Freedom Factory dGEN1 Improper Authorization Vulnerability in Alarm Application Allowing Denial-of-Service

A vulnerability exists in the DGEN Alarm application on Freedom Factory dGEN1 devices running versions prior to 20260221. The issue lies in the component 'com.dgen.alarm', where an exported BroadcastReceiver lacks proper authorization checks. This flaw enables any local application to trigger alarm playback without authentication. The vulnerability arises from inadequate validation of the caller's identity, allowing malicious apps to exploit the alarm service.

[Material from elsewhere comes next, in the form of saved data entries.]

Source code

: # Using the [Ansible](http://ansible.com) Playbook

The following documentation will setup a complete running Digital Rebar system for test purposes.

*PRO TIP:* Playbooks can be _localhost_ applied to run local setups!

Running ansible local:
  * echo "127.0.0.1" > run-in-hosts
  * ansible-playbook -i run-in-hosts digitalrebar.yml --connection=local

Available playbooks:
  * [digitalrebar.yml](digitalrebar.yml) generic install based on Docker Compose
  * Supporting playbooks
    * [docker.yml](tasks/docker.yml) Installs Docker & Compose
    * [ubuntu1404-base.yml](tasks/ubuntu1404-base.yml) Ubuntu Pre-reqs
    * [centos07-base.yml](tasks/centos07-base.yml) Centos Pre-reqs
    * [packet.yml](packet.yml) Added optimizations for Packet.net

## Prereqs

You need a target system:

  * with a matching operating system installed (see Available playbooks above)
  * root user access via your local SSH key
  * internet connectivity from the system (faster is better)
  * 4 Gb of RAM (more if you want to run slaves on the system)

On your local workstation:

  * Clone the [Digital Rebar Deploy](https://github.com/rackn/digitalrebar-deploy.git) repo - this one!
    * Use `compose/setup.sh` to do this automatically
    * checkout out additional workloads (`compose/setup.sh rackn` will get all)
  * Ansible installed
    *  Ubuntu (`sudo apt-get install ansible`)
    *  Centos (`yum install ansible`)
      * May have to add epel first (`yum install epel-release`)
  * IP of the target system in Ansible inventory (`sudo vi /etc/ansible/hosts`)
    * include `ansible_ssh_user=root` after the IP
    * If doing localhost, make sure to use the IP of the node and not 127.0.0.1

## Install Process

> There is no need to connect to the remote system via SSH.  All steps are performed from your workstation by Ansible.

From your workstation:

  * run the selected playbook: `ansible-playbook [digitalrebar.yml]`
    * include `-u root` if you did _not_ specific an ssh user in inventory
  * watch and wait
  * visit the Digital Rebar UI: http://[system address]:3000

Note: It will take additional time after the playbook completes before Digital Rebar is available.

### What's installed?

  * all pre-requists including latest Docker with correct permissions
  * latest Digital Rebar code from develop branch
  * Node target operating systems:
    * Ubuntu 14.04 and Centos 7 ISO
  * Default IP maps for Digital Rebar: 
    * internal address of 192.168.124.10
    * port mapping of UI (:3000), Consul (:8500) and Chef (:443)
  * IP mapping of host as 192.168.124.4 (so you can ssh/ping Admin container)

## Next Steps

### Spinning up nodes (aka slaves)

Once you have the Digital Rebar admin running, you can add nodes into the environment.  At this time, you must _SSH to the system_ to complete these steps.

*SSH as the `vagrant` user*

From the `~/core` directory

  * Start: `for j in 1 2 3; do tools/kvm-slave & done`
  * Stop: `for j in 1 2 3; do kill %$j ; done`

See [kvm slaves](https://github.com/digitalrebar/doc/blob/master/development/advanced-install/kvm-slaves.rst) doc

The exploitation can lead to multiple overlapping instances of the MediaPlayer, causing persistent audio playback and creating a denial-of-service condition on the device.

Impact

Exploitation of this vulnerability allows for silent alarm creation and repeated triggering of alarms, causing multiple MediaPlayer instances to play audio simultaneously. This persistent playback creates a denial-of-service condition, making the device difficult or impossible to use until the alarms are manually stopped.

Reproduction

To reproduce this vulnerability, set an alarm using the 'SET_ALARM' action while skipping the user interface. Then, broadcast the 'com.dgen.alarm.ALARM_TRIGGERED' action repeatedly. This will trigger the alarm service multiple times, creating overlapping audio playback that persists until manually interrupted.